## What the task asks
Please repeat exactly the lines below from the one containing "# @gvray/domkit v1.0.3" down to the one containing "- [getScrollLeft](docs/functions/getScrollLeft.md)", both included, and nothing else.

## Data for analysis
*** Block opens ***
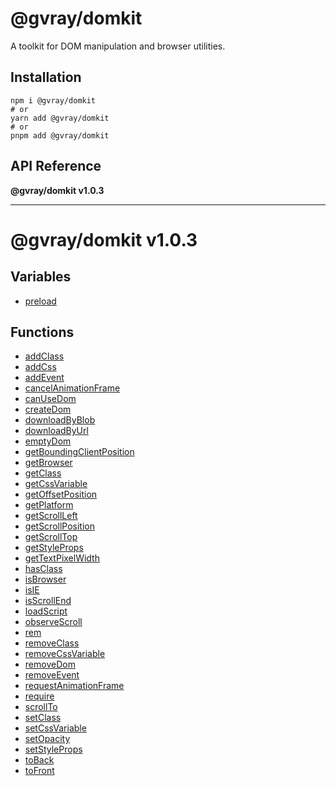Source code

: # @gvray/domkit

A toolkit for DOM manipulation and browser utilities.

## Installation

```shell
npm i @gvray/domkit
# or
yarn add @gvray/domkit
# or
pnpm add @gvray/domkit
```
<!-- AUTO-API-START -->

## API Reference

**@gvray/domkit v1.0.3**

***

# @gvray/domkit v1.0.3

## Variables

- [preload](variables/preload.md)

## Functions

- [addClass](docs/functions/addClass.md)
- [addCss](docs/functions/addCss.md)
- [addEvent](docs/functions/addEvent.md)
- [cancelAnimationFrame](docs/functions/cancelAnimationFrame.md)
- [canUseDom](docs/functions/canUseDom.md)
- [createDom](docs/functions/createDom.md)
- [downloadByBlob](docs/functions/downloadByBlob.md)
- [downloadByUrl](docs/functions/downloadByUrl.md)
- [emptyDom](docs/functions/emptyDom.md)
- [getBoundingClientPosition](docs/functions/getBoundingClientPosition.md)
- [getBrowser](docs/functions/getBrowser.md)
- [getClass](docs/functions/getClass.md)
- [getCssVariable](docs/functions/getCssVariable.md)
- [getOffsetPosition](docs/functions/getOffsetPosition.md)
- [getPlatform](docs/functions/getPlatform.md)
- [getScrollLeft](docs/functions/getScrollLeft.md)
- [getScrollPosition](docs/functions/getScrollPosition.md)
- [getScrollTop](docs/functions/getScrollTop.md)
- [getStyleProps](docs/functions/getStyleProps.md)
- [getTextPixelWidth](docs/functions/getTextPixelWidth.md)
- [hasClass](docs/functions/hasClass.md)
- [isBrowser](docs/functions/isBrowser.md)
- [isIE](docs/functions/isIE.md)
- [isScrollEnd](docs/functions/isScrollEnd.md)
- [loadScript](docs/functions/loadScript.md)
- [observeScroll](docs/functions/observeScroll.md)
- [rem](docs/functions/rem.md)
- [removeClass](docs/functions/removeClass.md)
- [removeCssVariable](docs/functions/removeCssVariable.md)
- [removeDom](docs/functions/removeDom.md)
- [removeEvent](docs/functions/removeEvent.md)
- [requestAnimationFrame](docs/functions/requestAnimationFrame.md)
- [require](docs/functions/require.md)
- [scrollTo](docs/functions/scrollTo.md)
- [setClass](docs/functions/setClass.md)
- [setCssVariable](docs/functions/setCssVariable.md)
- [setOpacity](docs/functions/setOpacity.md)
- [setStyleProps](docs/functions/setStyleProps.md)
- [toBack](docs/functions/toBack.md)
- [toFront](docs/functions/toFront.md)

<!-- AUTO-API-END -->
*** Block closes ***
## Answer to this problem
# @gvray/domkit v1.0.3

## Variables

- [preload](variables/preload.md)

## Functions

- [addClass](docs/functions/addClass.md)
- [addCss](docs/functions/addCss.md)
- [addEvent](docs/functions/addEvent.md)
- [cancelAnimationFrame](docs/functions/cancelAnimationFrame.md)
- [canUseDom](docs/functions/canUseDom.md)
- [createDom](docs/functions/createDom.md)
- [downloadByBlob](docs/functions/downloadByBlob.md)
- [downloadByUrl](docs/functions/downloadByUrl.md)
- [emptyDom](docs/functions/emptyDom.md)
- [getBoundingClientPosition](docs/functions/getBoundingClientPosition.md)
- [getBrowser](docs/functions/getBrowser.md)
- [getClass](docs/functions/getClass.md)
- [getCssVariable](docs/functions/getCssVariable.md)
- [getOffsetPosition](docs/functions/getOffsetPosition.md)
- [getPlatform](docs/functions/getPlatform.md)
- [getScrollLeft](docs/functions/getScrollLeft.md)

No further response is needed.